++++ Provided records
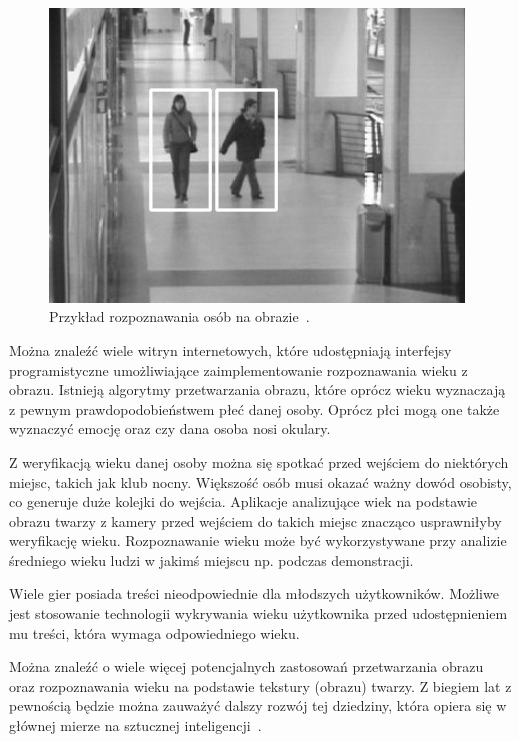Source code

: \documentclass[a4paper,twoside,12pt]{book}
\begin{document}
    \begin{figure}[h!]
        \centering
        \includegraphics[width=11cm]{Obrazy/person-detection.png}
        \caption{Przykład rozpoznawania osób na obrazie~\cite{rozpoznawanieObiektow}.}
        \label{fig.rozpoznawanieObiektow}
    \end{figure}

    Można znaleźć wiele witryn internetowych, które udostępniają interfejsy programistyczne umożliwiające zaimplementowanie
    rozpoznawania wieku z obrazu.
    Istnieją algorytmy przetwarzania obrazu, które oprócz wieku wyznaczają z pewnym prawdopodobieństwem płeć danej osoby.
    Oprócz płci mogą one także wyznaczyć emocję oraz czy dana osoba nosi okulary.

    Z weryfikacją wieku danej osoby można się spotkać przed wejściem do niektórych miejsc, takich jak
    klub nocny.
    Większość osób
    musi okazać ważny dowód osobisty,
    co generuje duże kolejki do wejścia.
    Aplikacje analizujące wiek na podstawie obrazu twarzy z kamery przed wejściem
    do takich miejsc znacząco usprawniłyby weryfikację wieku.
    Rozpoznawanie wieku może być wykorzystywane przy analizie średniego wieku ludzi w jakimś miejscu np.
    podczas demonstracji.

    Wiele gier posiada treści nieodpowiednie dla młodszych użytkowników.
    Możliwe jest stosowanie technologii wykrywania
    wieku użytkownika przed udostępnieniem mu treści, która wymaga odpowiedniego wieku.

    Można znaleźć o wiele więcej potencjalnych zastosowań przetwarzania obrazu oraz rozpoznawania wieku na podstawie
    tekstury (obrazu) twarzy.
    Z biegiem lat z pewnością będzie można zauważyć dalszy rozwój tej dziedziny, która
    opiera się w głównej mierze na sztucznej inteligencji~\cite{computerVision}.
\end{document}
++++++++
++++ Provided records
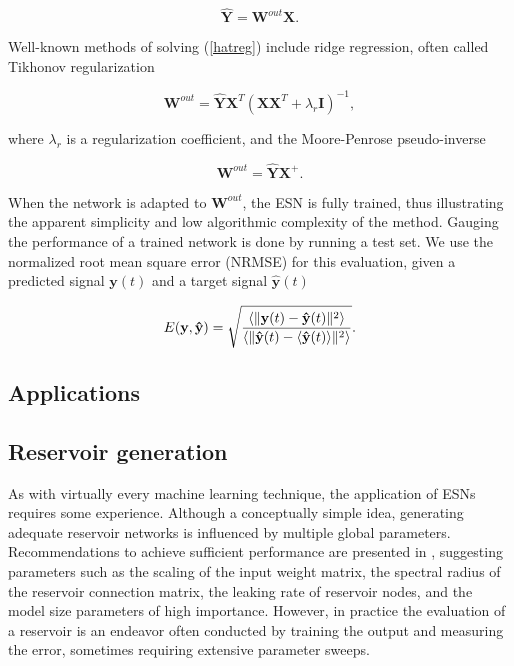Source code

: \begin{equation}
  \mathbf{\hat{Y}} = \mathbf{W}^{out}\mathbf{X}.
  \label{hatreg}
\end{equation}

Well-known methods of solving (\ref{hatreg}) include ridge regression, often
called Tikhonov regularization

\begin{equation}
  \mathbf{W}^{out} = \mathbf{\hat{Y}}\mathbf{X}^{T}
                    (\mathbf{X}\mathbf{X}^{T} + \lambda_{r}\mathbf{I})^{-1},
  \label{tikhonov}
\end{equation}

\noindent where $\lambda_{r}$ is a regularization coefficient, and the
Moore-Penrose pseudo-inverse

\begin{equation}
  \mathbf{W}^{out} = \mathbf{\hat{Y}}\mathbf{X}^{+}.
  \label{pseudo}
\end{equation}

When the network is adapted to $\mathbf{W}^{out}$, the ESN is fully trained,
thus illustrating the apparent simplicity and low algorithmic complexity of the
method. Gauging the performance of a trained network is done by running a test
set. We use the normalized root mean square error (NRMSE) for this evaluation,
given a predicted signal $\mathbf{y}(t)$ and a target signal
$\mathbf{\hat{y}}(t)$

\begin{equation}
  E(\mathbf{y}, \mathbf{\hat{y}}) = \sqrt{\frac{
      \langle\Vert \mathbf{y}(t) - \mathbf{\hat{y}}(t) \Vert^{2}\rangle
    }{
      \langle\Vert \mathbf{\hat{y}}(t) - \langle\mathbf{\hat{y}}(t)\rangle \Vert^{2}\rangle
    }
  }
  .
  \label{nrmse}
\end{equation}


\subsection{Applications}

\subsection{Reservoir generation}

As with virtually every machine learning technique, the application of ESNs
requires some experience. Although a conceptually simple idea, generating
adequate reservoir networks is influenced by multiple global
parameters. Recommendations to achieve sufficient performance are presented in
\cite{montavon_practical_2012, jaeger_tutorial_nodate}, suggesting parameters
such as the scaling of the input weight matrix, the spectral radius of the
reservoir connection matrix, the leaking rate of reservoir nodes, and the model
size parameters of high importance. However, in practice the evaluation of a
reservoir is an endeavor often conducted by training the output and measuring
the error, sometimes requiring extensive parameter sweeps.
++++++++
++++ Provided records
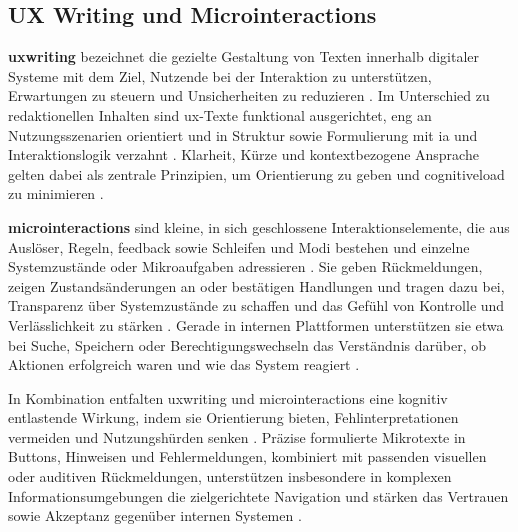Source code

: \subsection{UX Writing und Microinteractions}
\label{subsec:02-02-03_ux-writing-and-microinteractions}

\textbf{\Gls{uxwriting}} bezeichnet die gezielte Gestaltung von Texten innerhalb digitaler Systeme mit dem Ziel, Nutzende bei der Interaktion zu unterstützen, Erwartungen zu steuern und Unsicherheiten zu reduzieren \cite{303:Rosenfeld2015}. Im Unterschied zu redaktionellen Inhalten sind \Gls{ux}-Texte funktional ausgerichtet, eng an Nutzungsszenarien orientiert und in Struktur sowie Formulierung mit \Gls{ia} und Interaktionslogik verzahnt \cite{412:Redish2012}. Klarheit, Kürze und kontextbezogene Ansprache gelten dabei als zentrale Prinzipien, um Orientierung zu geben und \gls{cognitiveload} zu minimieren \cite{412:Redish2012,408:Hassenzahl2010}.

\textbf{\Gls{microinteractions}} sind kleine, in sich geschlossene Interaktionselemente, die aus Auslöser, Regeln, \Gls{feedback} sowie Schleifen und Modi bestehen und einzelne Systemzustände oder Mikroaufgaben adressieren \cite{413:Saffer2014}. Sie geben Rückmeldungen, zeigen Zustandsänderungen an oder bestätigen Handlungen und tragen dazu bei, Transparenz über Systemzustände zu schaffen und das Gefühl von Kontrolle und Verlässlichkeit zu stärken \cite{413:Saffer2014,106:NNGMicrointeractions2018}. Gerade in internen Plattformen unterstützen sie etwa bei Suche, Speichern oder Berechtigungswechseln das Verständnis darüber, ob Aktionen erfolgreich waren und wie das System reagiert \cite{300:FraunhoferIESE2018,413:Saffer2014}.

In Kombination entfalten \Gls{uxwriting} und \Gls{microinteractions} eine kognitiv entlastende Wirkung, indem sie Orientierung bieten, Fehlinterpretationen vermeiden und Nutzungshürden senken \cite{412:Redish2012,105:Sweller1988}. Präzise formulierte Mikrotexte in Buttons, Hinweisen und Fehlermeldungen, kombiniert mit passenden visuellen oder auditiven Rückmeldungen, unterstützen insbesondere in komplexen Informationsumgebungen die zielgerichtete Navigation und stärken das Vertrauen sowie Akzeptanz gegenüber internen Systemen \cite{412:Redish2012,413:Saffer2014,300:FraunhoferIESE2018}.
++++++++
Problem details:
Retype only the lines above between the line with "adequate reservoir networks" and the line with "such as the", counting those two lines as well, and keep every character as it is.

Result of this task:
adequate reservoir networks is influenced by multiple global
parameters. Recommendations to achieve sufficient performance are presented in
\cite{montavon_practical_2012, jaeger_tutorial_nodate}, suggesting parameters
such as the scaling of the input weight matrix, the spectral radius of the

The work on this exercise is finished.